The epic story—that of the Great Migration, the largest redistribution of population in world history—involved the five-piece Imani Winds ensemble, members of the Harlem Chamber Players string ensemble, Jason Moran’s longtime bassist Tarus Mateen, the operatic tenor Lawrence Brownlee, and Chicago gospel singer Pastor Smokie Norful in addition to the core couple. (And that’s just the musical participants, not accounting for the spoken-word interludes of either Conwill or the scholar Farah Jasmine Griffin.) As one might guess, that required embracing a large stylistic spectrum, beginning with classical. The Morans began with a duet recital of composer Florence Price’s setting for the Paul Laurence Dunbar poem “Sympathy”; Jason then introduced Imani Winds to perform his surprisingly sprightly four-movement piece Cane.
Carnegie Hall, it seems, got only two of the movements of Cane; the Kennedy Center got all four, creating a determined, darkness-into-light narrative arc. (The piece celebrates Marie Thérèse Metoyer, a.k.a.Coincoin, the famous Louisiana slave-turned-businesswoman.) Moran himself participated in the final movement, with a lively, danceable jazz grooveàla Gershwin’s Rhapsody in Blue giving way to rumbling, fractured piano lines. But the pianist then pivoted sharply into a virtuoso performance of James P. Johnson’s famous stride piano piece, “Carolina Shout.” Griffin, in her narration, let us know that the tune was a product of the Great Migration: a Harlem stride piece that deliberately evoked the south. Moran, after finishing a performance that increased in both speed and sophistication, added to that history.
“When James P. Johnson wrote and recorded that song in 1921, it became the song that every piano player in Harlem had to learn,” he said. “They had to do battle on that song. When I get up to that other gate, I’m gonna be ready for ’em.”
After intermission, Alicia Hall Moran owned the stage. One of the most riveting, magnetic performers that this writer has ever encountered, she is as capable of sultry jazz and confessional soul as she is of operatic power. Her sinuous take on Ellington’s “Caravan” (accompanied only by Mateen) and a tremendous, emotional performance of Anthony Newley and Leslie Bricusse’s “Feeling Good” established that range. “Summertime”—the aria from Porgy & Bess, in which Hall Moran toured nationally—reinforced her technical brilliance. She even showed off cabaret chops with a brassy performance of the World War I song “How Ya Gonna Keep ’em Down on the Farm (After They’ve Seen Paree?)”
The tenor, Brownlee, performed beautifully on “Purest Kind of Guy,” then joined with Hall Moran to trade verses on the traditional “He’s Got the Whole World in His Hands.” She then gave the recessional, marching the musicians offstage to another old spiritual, “Two Wings.” As it happened, the performance with which she ended the night was perhaps her best, full of energy and passion as well as playfulness as she spurred her husband to imitate her with a high-reaching falsetto.

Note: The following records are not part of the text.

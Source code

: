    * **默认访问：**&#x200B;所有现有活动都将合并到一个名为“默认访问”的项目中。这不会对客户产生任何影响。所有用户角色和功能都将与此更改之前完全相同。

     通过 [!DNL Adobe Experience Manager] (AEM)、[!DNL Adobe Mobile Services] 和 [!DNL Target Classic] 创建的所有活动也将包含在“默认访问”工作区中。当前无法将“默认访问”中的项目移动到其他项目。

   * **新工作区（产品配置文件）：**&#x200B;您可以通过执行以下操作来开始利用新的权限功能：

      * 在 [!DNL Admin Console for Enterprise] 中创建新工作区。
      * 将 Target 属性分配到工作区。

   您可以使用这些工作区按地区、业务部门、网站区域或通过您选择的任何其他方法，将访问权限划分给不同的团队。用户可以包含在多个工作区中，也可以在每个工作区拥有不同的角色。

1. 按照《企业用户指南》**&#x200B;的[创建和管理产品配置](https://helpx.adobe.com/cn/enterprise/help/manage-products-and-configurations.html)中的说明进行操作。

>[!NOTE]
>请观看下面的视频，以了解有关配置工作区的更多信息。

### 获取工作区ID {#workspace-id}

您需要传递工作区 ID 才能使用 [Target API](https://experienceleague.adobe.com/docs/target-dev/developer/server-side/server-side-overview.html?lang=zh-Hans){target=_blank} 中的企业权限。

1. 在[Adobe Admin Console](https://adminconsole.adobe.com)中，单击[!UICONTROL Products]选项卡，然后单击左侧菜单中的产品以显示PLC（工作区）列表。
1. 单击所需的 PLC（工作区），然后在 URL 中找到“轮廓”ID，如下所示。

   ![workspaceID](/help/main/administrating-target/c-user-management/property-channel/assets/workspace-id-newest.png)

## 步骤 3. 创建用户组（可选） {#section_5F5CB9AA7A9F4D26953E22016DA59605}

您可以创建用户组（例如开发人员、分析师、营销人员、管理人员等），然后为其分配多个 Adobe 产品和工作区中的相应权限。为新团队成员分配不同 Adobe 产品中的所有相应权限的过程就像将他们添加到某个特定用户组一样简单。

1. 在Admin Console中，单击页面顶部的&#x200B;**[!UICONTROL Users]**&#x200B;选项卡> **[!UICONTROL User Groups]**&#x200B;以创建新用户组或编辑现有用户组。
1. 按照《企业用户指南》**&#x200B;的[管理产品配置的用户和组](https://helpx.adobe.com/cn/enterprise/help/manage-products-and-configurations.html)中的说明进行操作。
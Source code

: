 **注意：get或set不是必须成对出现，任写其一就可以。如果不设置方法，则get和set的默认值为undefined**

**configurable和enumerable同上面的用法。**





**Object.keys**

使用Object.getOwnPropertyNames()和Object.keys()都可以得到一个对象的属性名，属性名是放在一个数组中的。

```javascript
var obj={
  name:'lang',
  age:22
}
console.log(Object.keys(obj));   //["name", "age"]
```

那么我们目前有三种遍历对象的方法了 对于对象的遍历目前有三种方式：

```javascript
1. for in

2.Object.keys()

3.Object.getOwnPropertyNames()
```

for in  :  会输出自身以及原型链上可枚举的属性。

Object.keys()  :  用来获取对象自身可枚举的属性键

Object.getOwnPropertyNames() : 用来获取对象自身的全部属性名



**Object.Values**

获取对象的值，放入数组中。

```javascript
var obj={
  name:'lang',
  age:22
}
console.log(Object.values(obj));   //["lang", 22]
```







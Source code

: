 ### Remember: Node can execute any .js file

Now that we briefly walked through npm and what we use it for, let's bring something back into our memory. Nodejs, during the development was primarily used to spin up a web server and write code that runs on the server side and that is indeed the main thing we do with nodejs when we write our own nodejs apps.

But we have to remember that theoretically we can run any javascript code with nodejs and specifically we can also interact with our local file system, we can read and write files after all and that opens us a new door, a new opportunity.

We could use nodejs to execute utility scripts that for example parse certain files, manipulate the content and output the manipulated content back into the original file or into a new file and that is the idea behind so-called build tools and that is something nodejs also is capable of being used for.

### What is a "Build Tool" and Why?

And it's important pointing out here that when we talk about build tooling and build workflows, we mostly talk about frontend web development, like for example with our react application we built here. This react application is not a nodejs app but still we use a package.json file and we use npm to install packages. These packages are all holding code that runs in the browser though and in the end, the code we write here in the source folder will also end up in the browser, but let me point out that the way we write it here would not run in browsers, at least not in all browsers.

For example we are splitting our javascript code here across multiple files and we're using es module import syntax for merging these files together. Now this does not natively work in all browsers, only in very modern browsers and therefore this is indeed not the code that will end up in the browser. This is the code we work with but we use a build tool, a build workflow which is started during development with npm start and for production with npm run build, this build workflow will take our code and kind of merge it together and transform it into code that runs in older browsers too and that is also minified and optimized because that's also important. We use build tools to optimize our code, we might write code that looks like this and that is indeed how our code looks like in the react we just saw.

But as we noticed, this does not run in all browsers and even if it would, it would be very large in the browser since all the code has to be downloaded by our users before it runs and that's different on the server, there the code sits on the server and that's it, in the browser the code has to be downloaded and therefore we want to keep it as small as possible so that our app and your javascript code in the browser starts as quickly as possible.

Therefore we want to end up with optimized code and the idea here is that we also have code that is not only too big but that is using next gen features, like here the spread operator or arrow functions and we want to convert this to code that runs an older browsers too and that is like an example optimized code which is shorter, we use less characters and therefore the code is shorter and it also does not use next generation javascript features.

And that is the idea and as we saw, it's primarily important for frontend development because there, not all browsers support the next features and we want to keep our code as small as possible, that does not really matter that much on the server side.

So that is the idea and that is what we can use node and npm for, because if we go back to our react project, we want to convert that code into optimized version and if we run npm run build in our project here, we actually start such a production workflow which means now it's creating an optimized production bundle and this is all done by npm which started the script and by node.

Even with that playfulness, though, Two Wings was full of a gravitas that could sometimes undercut itself. Part of the program’s point, at least if Griffin’s commentary was any indication, was that the northern cities were salvation for the black migrants, thrilling and inspiring even as they created problems of their own. But that brightness was often missing from the tone and flow of the music. In accomplishing a stately, graceful look at the processes and meanings behind the Great Migration, however, the Morans were certainly successful.